We are particularly troubled by Oren’s attribution of migration within the Palestinian Christian community to ill-treatment by Palestinian Muslims. This damaging analysis wilfully ignores the underlying political oppression that afflicts Christians and Muslims alike. In the case of Bethlehem, for instance, it is in fact the rampant construction of Israeli settlements, the chokehold imposed by the separation wall, and the Israeli government’s confiscation of Palestinian land — largely Christian-owned land in the Bethlehem area — that has driven many Christians to leave. At present, a mere 13% of Bethlehem-area land is left to its Palestinian inhabitants.

Oren’s article also reveals a disturbing conception of democracy itself, especially as he insists on emphasizing Israel’s democratic character. In attempting to highlight ways in which Israel supposedly seeks to protect the survival and encourage the prosperity of the Christian community, Oren implies the Israeli state’s lack of interest in ensuring the same for Muslims. Democracy is not selective. Any democratic state that bothered to implement its own ideals — and, moreover, any ambassador to such a state — would be ashamed of such an evidently distorted attitude toward its inhabitants and their rights.

We are equally amazed by Oren’s ludicrous boast that Israel, “in spite of its need to safeguard its borders from terrorists, allows holiday access to Jerusalem’s churches to Christians.” Indeed, one of occupation’s chief outrages is the fact that anyone would need a permit to visit the city to begin with: restricted freedom of movement is among the fundamental injustices constricting our lives. Furthermore, permits are not granted to everyone (including on religious holidays); even when granted, the Israeli military may void them at any time.

We also question the timing of Oren’s article and its dogged attempt to portray the state of Israel as tolerant of Christians — an assertion whose fallaciousness we experience on a daily basis. Oren begins his text with a description of Hamas graffiti on the walls of a Bethlehem church in 1994. But he certainly doesn’t mention the Hebrew graffiti (“death to Christians,” “Jesus is dead,” and “price tag,”[1]) sprayed on the walls of churches in Jerusalem just a few days ago, and again last month. The writing, so to speak, is on the wall, and it will take much more than Oren’s whitewashing to mask the hostility to which Palestinian Christians — and all Palestinians — are subjected in the contemporary reality of occupation.
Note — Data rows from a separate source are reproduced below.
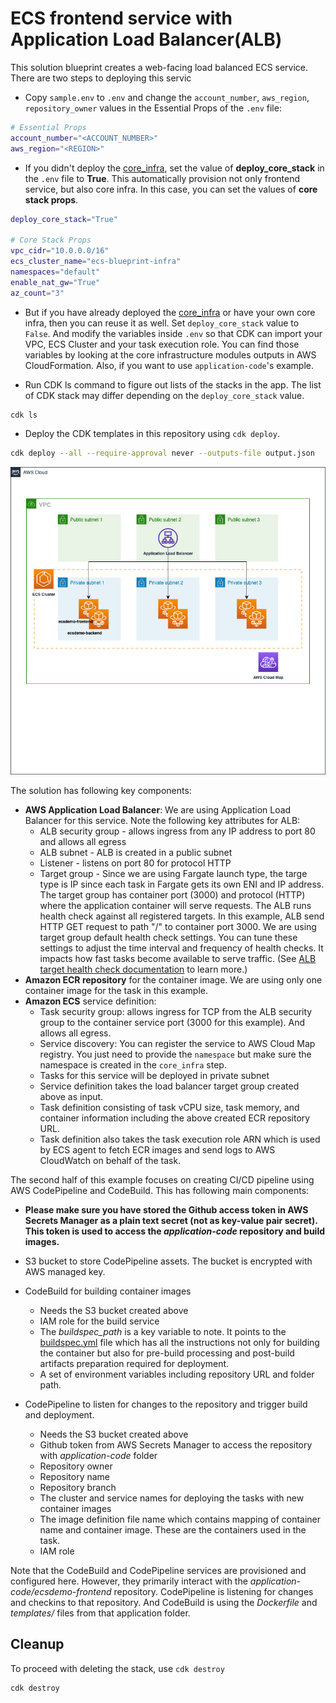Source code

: # ECS frontend service with Application Load Balancer(ALB)

This solution blueprint creates a web-facing load balanced ECS service. There are two steps to deploying this servic

* Copy `sample.env` to `.env` and change the `account_number`, `aws_region`, `repository_owner` values in the Essential Props of the `.env` file:
```bash
# Essential Props
account_number="<ACCOUNT_NUMBER>"
aws_region="<REGION>"
```

* If you didn't deploy the [core_infra](../core_infra/README.md), set the value of **deploy_core_stack** in the `.env` file to **True**. This automatically provision not only frontend service, but also core infra. In this case, you can set the values of **core stack props**.
```bash
deploy_core_stack="True"

# Core Stack Props
vpc_cidr="10.0.0.0/16"
ecs_cluster_name="ecs-blueprint-infra"
namespaces="default"
enable_nat_gw="True"
az_count="3"
```

* But if you have already deployed the [core_infra](../core_infra/README.md) or have your own core infra, then you can reuse it as well. Set `deploy_core_stack` value to `False`. And modify the variables inside `.env` so that CDK can import your VPC, ECS Cluster and your task execution role. You can find those variables by looking at the core infrastructure modules outputs in AWS CloudFormation. Also, if you want to use `application-code`'s example.

* Run CDK ls command to figure out lists of the stacks in the app. The list of CDK stack may differ depending on the `deploy_core_stack` value.
```bash
cdk ls
```

* Deploy the CDK templates in this repository using `cdk deploy`.

```bash
cdk deploy --all --require-approval never --outputs-file output.json
```

<p align="center">
  <img src="../../docs/lb-service.png"/>
</p>

The solution has following key components:

* **AWS Application Load Balancer**: We are using Application Load Balancer for this service. Note the following key attributes for ALB:
  * ALB security group - allows ingress from any IP address to port 80 and allows all egress
  * ALB subnet - ALB is created in a public subnet
  * Listener - listens on port 80 for protocol HTTP
  * Target group - Since we are using Fargate launch type, the targe type is IP since each task in Fargate gets its own ENI and IP address. The target group has container port (3000) and protocol (HTTP) where the application container will serve requests. The ALB runs health check against all registered targets. In this example, ALB send HTTP GET request to path "/" to container port 3000. We are using target group default health check settings. You can tune these settings to adjust the time interval and frequency of health checks. It impacts how fast tasks become available to serve traffic. (See [ALB target health check documentation](https://docs.aws.amazon.com/elasticloadbalancing/latest/application/target-group-health-checks.html) to learn more.)
* **Amazon ECR repository** for the container image. We are using only one container image for the task in this example.
* **Amazon ECS** service definition:
  * Task security group: allows ingress for TCP from the ALB security group to the container service port (3000 for this example). And allows all egress.
  * Service discovery: You can register the service to AWS Cloud Map registry. You just need to provide the `namespace` but make sure the namespace is created in the `core_infra` step.
  * Tasks for this service will be deployed in private subnet
  * Service definition takes the load balancer target group created above as input.
  * Task definition consisting of task vCPU size, task memory, and container information including the above created ECR repository URL.
  * Task definition also takes the task execution role ARN which is used by ECS agent to fetch ECR images and send logs to AWS CloudWatch on behalf of the task.

The second half of this example focuses on creating CI/CD pipeline using AWS CodePipeline and CodeBuild. This has following main components:

* **Please make sure you have stored the Github access token in AWS Secrets Manager as a plain text secret (not as key-value pair secret). This token is used to access the *application-code* repository and build images.**

* S3 bucket to store CodePipeline assets. The bucket is encrypted with AWS managed key.
* CodeBuild for building container images
  * Needs the S3 bucket created above
  * IAM role for the build service
  * The *buildspec_path* is a key variable to note. It points to the [buildspec.yml](https://github.com/aws-ia/ecs-blueprints/blob/main/application-code/ecsdemo-frontend/templates/buildspec.yml) file which has all the instructions not only for building the container but also for pre-build processing and post-build artifacts preparation required for deployment.
  * A set of environment variables including repository URL and folder path.
* CodePipeline to listen for changes to the repository and trigger build and deployment.
  * Needs the S3 bucket created above
  * Github token from AWS Secrets Manager to access the repository with *application-code* folder
  * Repository owner
  * Repository name
  * Repository branch
  * The cluster and service names for deploying the tasks with new container images
  * The image definition file name which contains mapping of container name and container image. These are the containers used in the task.
  * IAM role

Note that the CodeBuild and CodePipeline services are provisioned and configured here. However, they primarily interact with the *application-code/ecsdemo-frontend* repository. CodePipeline is listening for changes and checkins to that repository. And CodeBuild is using the *Dockerfile* and *templates/* files from that application folder.

## Cleanup
To proceed with deleting the stack, use `cdk destroy`
```bash
cdk destroy
```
At every level, Oren’s finger-pointing must be analyzed with an eye to the root causes he refuses to expose. For one thing, when he mentions the Church of the Nativity being inhabited and looted by gunmen, he neglects to mention the Israeli tanks shooting at the church from the outside. For another, while he goes on about present-day religious tension, he neglects to say that Christians and Muslims lived together for the past 1500 years without major problems — and that, upon the creation of the state of Israel in 1948, we lost more than 100,000 Christians virtually overnight. And the strongest, deepest roots of all — the roots of empire and colonialism? These, too, go unacknowledged. The US invasion of Iraq, for instance, has done graver damage to Christian-Muslim relations across the world than anything that appears in Oren’s article.

As Kairos Palestine, we refuse to be marginalized in the way Oren defines our marginalization; we refuse to be pitted against our Palestinian Muslim neighbours and friends; and we refuse to let our collective oppression be manipulated in a way that fragments us, obscures us, or masks the oppression’s true cause, which is the Israeli occupation.

By Kairos Palestine

[1]           The phrase price tag refers both to acts of violence committed by extremist Israeli settlers as revenge for measures taken against the settlement enterprise and to the settler group itself that performs such acts. Over 90 percent of Israeli police investigations into racist violence enacted by settlers against non-Jews, both Christians and Muslims, are ultimately closed without prosecution.